What is the intuition behind the following entanglement distillation protocol for continuous variable systems?

Question

The protocol is: We start with a supply of identically prepared bipartite non-Gaussian states. The overall protocol then amounts to an iteration of the following basic steps.

1. The states will be mixed pairwise locally at 50:50 beam splitters.
2. On one of the outputs of each beam splitter, a photon detector distinguishes between the absence and presence of photons. It should be noted that we do not require photon counters that can discriminate between different photon numbers.
3. In case of absence of photons at both detectors for a particular pair, one keeps the remaining modes as an input for the next iteration, otherwise the state is discarded. This is one iteration of the protocol which we will continue until we finally end up with a small number of states that closely resemble Gaussian states.

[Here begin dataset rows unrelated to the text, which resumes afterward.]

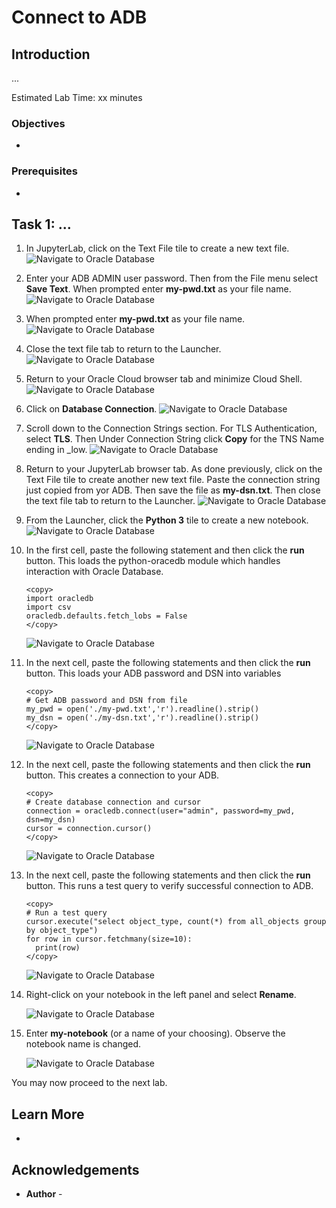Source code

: # Connect to ADB


## Introduction

...

Estimated Lab Time: xx minutes

### Objectives

* 

### Prerequisites

* 

## Task 1: ... 

1. In JupyterLab, click on the Text File tile to create a new text file. 
  ![Navigate to Oracle Database](images/connect-to-adb-01.png)

2. Enter your ADB ADMIN user password. Then from the File menu select **Save Text**. When prompted enter **my-pwd.txt** as your file name.
  ![Navigate to Oracle Database](images/connect-to-adb-02.png)

3. When prompted enter **my-pwd.txt** as your file name.
  ![Navigate to Oracle Database](images/connect-to-adb-03.png)

4.  Close the text file tab to return to the Launcher.
   ![Navigate to Oracle Database](images/connect-to-adb-04.png)

5. Return to your Oracle Cloud browser tab and minimize Cloud Shell.
  ![Navigate to Oracle Database](images/connect-to-adb-05.png)

1. Click on **Database Connection**.
  ![Navigate to Oracle Database](images/connect-to-adb-06.png)

1. Scroll down to the Connection Strings section. For TLS Authentication, select **TLS**. Then Under Connection String click **Copy** for the TNS Name ending in \_low.
  ![Navigate to Oracle Database](images/connect-to-adb-07.png)

1. Return to your JupyterLab browser tab. As done previously, click on the Text File tile to create another new text file. Paste the connection string just copied from yor ADB. Then save the file as **my-dsn.txt**. Then close the text file tab to return to the Launcher.
  ![Navigate to Oracle Database](images/connect-to-adb-08.png)

1. From the Launcher, click the **Python 3** tile to create a new notebook.
  ![Navigate to Oracle Database](images/connect-to-adb-09.png)

1. In the first cell, paste the following statement and then click the **run** button. This loads the python-oracedb module which handles interaction with Oracle Database.

     ```
     <copy>
     import oracledb
     import csv
     oracledb.defaults.fetch_lobs = False
     </copy>
     ```
     ![Navigate to Oracle Database](images/connect-to-adb-10.png)

2. In the next cell, paste the following statements and then click the **run** button. This loads your ADB password and DSN into variables

     ```
     <copy>
     # Get ADB password and DSN from file
     my_pwd = open('./my-pwd.txt','r').readline().strip()
     my_dsn = open('./my-dsn.txt','r').readline().strip()
     </copy>
     ```
     ![Navigate to Oracle Database](images/connect-to-adb-11.png)

3. In the next cell, paste the following statements and then click the **run** button. This creates a connection to your ADB.

     ```
     <copy>
     # Create database connection and cursor
     connection = oracledb.connect(user="admin", password=my_pwd, dsn=my_dsn)
     cursor = connection.cursor()
     </copy>
     ```
     ![Navigate to Oracle Database](images/connect-to-adb-12.png)

3. In the next cell, paste the following statements and then click the **run** button. This runs a test query to verify successful connection to ADB.

     ```
     <copy>
     # Run a test query
     cursor.execute("select object_type, count(*) from all_objects group by object_type")
     for row in cursor.fetchmany(size=10):
       print(row)
     </copy>
     ```
     ![Navigate to Oracle Database](images/connect-to-adb-13.png)


4. Right-click on your notebook in the left panel and select **Rename**.

     ![Navigate to Oracle Database](images/connect-to-adb-14.png)


5. Enter **my-notebook** (or a name of your choosing). Observe the notebook name is changed.

     ![Navigate to Oracle Database](images/connect-to-adb-15.png)

You may now proceed to the next lab.

## Learn More
* 

## Acknowledgements
* **Author** - 
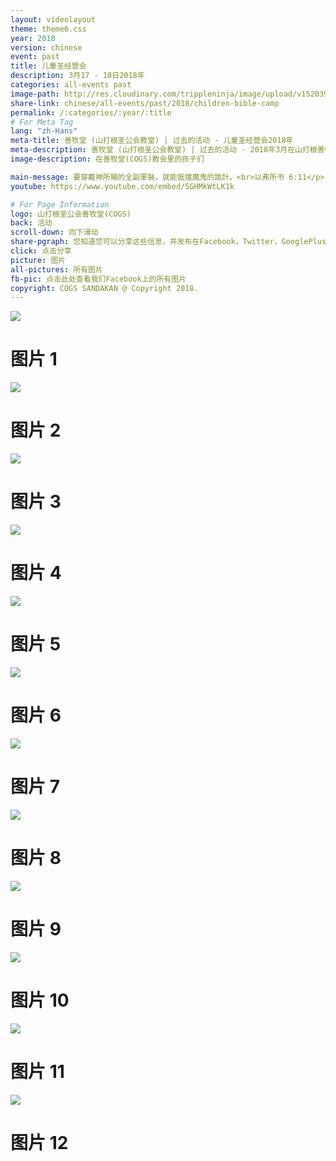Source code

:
 ```yaml
---
layout: videolayout
theme: theme6.css
year: 2018
version: chinese
event: past
title: 儿童圣经营会
description: 3月17 - 18日2018年
categories: all-events past
image-path: http://res.cloudinary.com/trippleninja/image/upload/v1520398231/Children%20Bible%20Camp%20Mar18/2018_Bible_Camp2.jpg
share-link: chinese/all-events/past/2018/children-bible-camp
permalink: /:categories/:year/:title
# For Meta Tag
lang: "zh-Hans"
meta-title: 善牧堂 (山打根圣公会教堂) | 过去的活动 - 儿童圣经营会2018年
meta-description: 善牧堂 (山打根圣公会教堂) | 过去的活动 - 2018年3月在山打根善牧堂(COGS)举办的儿童圣经营会
image-description: 在善牧堂(COGS)教会里的孩子们

main-message: 要穿戴神所賜的全副軍裝，就能抵擋魔鬼的詭計。<br>以弗所书 6:11</p>
youtube: https://www.youtube.com/embed/5GHMkWtLK1k

# For Page Information
logo: 山打根圣公会善牧堂(COGS)
back: 活动
scroll-down: 向下滑动
share-pgraph: 您知道您可以分享这些信息，并发布在Facebook，Twitter，GooglePlus甚至Whatsapp组？只需点击下面的按钮，分享并邀请您的朋友/家人加入这个活动！
click: 点击分享
picture: 图片
all-pictures: 所有图片
fb-pic: 点击此处查看我们Facebook上的所有图片
copyright: COGS SANDAKAN @ Copyright 2018.
---
```


<div class="slide active"><img src="http://res.cloudinary.com/trippleninja/image/upload/v1521382325/Children%20Bible%20Camp%20Mar18/biblecamp1.jpg">
    <div class="pic-container">
        <h1 class="slide-heading">
            图片 1
        </h1>
    </div>
</div>
<div class="slide pic2"><img src="http://res.cloudinary.com/trippleninja/image/upload/v1521382334/Children%20Bible%20Camp%20Mar18/biblecamp2.jpg">
    <div class="pic-container">
        <h1 class="slide-heading">
            图片 2
        </h1>
    </div>
</div>
<div class="slide pic3"><img src="http://res.cloudinary.com/trippleninja/image/upload/v1521382348/Children%20Bible%20Camp%20Mar18/biblecamp3.jpg">
    <div class="pic-container">
        <h1 class="slide-heading">
            图片 3
        </h1>
    </div>
</div>
<div class="slide pic4"><img src="http://res.cloudinary.com/trippleninja/image/upload/v1521382341/Children%20Bible%20Camp%20Mar18/biblecamp4.jpg">
    <div class="pic-container">
        <h1 class="slide-heading">
            图片 4
        </h1>
    </div>
</div>
<div class="slide pic5"><img src="http://res.cloudinary.com/trippleninja/image/upload/v1521382334/Children%20Bible%20Camp%20Mar18/biblecamp5.jpg">
    <div class="pic-container">
        <h1 class="slide-heading">
            图片 5
        </h1>
    </div>
</div>
<div class="slide pic6"><img src="http://res.cloudinary.com/trippleninja/image/upload/v1521382334/Children%20Bible%20Camp%20Mar18/biblecamp6.jpg">
    <div class="pic-container">
        <h1 class="slide-heading">
            图片 6
        </h1>
    </div>
</div>
<div class="slide pic7"><img src="http://res.cloudinary.com/trippleninja/image/upload/v1521382335/Children%20Bible%20Camp%20Mar18/biblecamp7.jpg">
    <div class="pic-container">
        <h1 class="slide-heading">
            图片 7
        </h1>
    </div>
</div>
<div class="slide pic8"><img src="http://res.cloudinary.com/trippleninja/image/upload/v1521382334/Children%20Bible%20Camp%20Mar18/biblecamp8.jpg">
    <div class="pic-container">
        <h1 class="slide-heading">
            图片 8
        </h1>
    </div>
</div>
<div class="slide pic9"><img src="http://res.cloudinary.com/trippleninja/image/upload/v1521382345/Children%20Bible%20Camp%20Mar18/biblecamp9.jpg">
    <div class="pic-container">
        <h1 class="slide-heading">
            图片 9
        </h1>
    </div>
</div>
<div class="slide pic10"><img src="http://res.cloudinary.com/trippleninja/image/upload/v1521382343/Children%20Bible%20Camp%20Mar18/biblecamp10.jpg">
    <div class="pic-container">
        <h1 class="slide-heading">
            图片 10
        </h1>
    </div>
</div>
<div class="slide pic11"><img src="http://res.cloudinary.com/trippleninja/image/upload/v1521382345/Children%20Bible%20Camp%20Mar18/biblecamp11.jpg">
    <div class="pic-container">
        <h1 class="slide-heading">
            图片 11
        </h1>
    </div>
</div>
<div class="slide pic12"><img src="http://res.cloudinary.com/trippleninja/image/upload/v1521382348/Children%20Bible%20Camp%20Mar18/biblecamp12">
    <div class="pic-container">
        <h1 class="slide-heading">
            图片 12
        </h1>
    </div>
</div>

This protocol is presented in the paper: https://journals.aps.org/pra/abstract/10.1103/PhysRevA.67.062320

Specifically, what I am trying to understand is: why does vacuum detection at both outputs lead to distillation? What is the motivation for this step?

Answer 1

To see intuitively why this protocol increases the entanglement after each iteration, we can work out an example where our initial state is say $\lvert 00\rangle+\lvert 11\rangle$. Upon passing through a 50:50 Beam Splitter, we get: $$|00\rangle+|11\rangle = |00\rangle+ a_{0}^{\dagger}a_{1}^{\dagger}|00\rangle \hspace{3mm} \text{transforms} \hspace{3mm}|00\rangle + \frac{1}{2}(a_{2}^{\dagger} + ia_{3}^{\dagger})(ia_{2}^{\dagger} + a_{3}^{\dagger})|00\rangle \\ =|00\rangle + \frac{i}{\sqrt2}(|20\rangle+|02\rangle)$$ (Ignore normalisation in the above equations) Now, upon detecting vacuum in this state and another copy of this state, we clearly see that the remaining modes now occur in a form of superposition very similar to the two mode squeezed sates which are entangled. And since the recurrence happens by the action of the same beam splitter on similar kind of states, we can intuitively see that we get closer and closer to the superposition $$|\psi\rangle=\frac{1}{\cosh{r}}\sum^{\infty}_{n=0} (-1)^{n}e^{in\phi}\tanh^{n}r |n,n\rangle$$